TASK STATEMENT — Could you copy every line from the material below in which "markeredgecolor" appears?

* * *

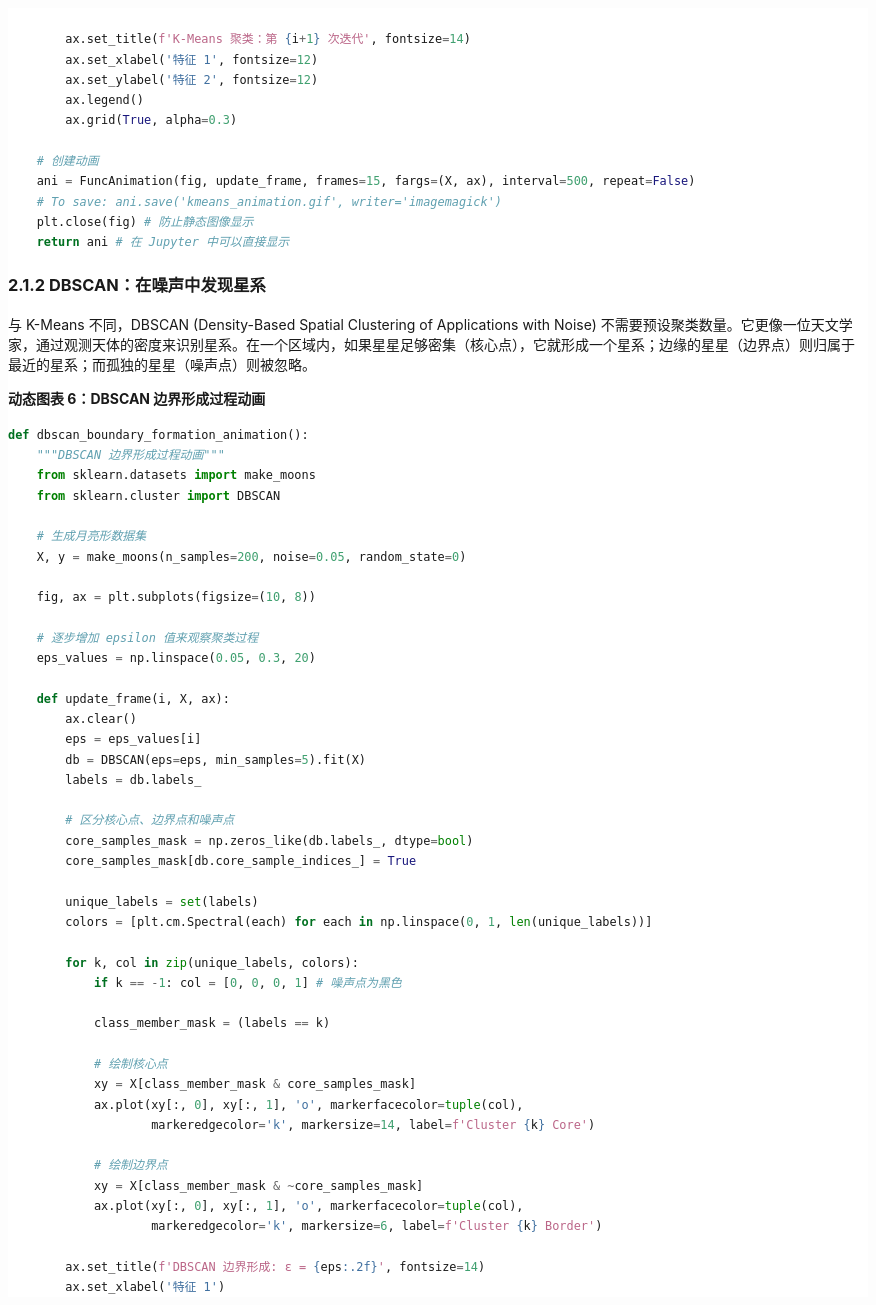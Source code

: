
 ```python
        
        ax.set_title(f'K-Means 聚类：第 {i+1} 次迭代', fontsize=14)
        ax.set_xlabel('特征 1', fontsize=12)
        ax.set_ylabel('特征 2', fontsize=12)
        ax.legend()
        ax.grid(True, alpha=0.3)

    # 创建动画
    ani = FuncAnimation(fig, update_frame, frames=15, fargs=(X, ax), interval=500, repeat=False)
    # To save: ani.save('kmeans_animation.gif', writer='imagemagick')
    plt.close(fig) # 防止静态图像显示
    return ani # 在 Jupyter 中可以直接显示
```

### 2.1.2 DBSCAN：在噪声中发现星系

与 K-Means 不同，DBSCAN (Density-Based Spatial Clustering of Applications with Noise) 不需要预设聚类数量。它更像一位天文学家，通过观测天体的密度来识别星系。在一个区域内，如果星星足够密集（核心点），它就形成一个星系；边缘的星星（边界点）则归属于最近的星系；而孤独的星星（噪声点）则被忽略。

**动态图表 6：DBSCAN 边界形成过程动画**
```python
def dbscan_boundary_formation_animation():
    """DBSCAN 边界形成过程动画"""
    from sklearn.datasets import make_moons
    from sklearn.cluster import DBSCAN
    
    # 生成月亮形数据集
    X, y = make_moons(n_samples=200, noise=0.05, random_state=0)
    
    fig, ax = plt.subplots(figsize=(10, 8))
    
    # 逐步增加 epsilon 值来观察聚类过程
    eps_values = np.linspace(0.05, 0.3, 20)
    
    def update_frame(i, X, ax):
        ax.clear()
        eps = eps_values[i]
        db = DBSCAN(eps=eps, min_samples=5).fit(X)
        labels = db.labels_
        
        # 区分核心点、边界点和噪声点
        core_samples_mask = np.zeros_like(db.labels_, dtype=bool)
        core_samples_mask[db.core_sample_indices_] = True
        
        unique_labels = set(labels)
        colors = [plt.cm.Spectral(each) for each in np.linspace(0, 1, len(unique_labels))]
        
        for k, col in zip(unique_labels, colors):
            if k == -1: col = [0, 0, 0, 1] # 噪声点为黑色

            class_member_mask = (labels == k)
            
            # 绘制核心点
            xy = X[class_member_mask & core_samples_mask]
            ax.plot(xy[:, 0], xy[:, 1], 'o', markerfacecolor=tuple(col),
                    markeredgecolor='k', markersize=14, label=f'Cluster {k} Core')
            
            # 绘制边界点
            xy = X[class_member_mask & ~core_samples_mask]
            ax.plot(xy[:, 0], xy[:, 1], 'o', markerfacecolor=tuple(col),
                    markeredgecolor='k', markersize=6, label=f'Cluster {k} Border')
            
        ax.set_title(f'DBSCAN 边界形成: ε = {eps:.2f}', fontsize=14)
        ax.set_xlabel('特征 1')
```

* * *

RESPONSE AREA —
                    markeredgecolor='k', markersize=14, label=f'Cluster {k} Core')
                    markeredgecolor='k', markersize=6, label=f'Cluster {k} Border')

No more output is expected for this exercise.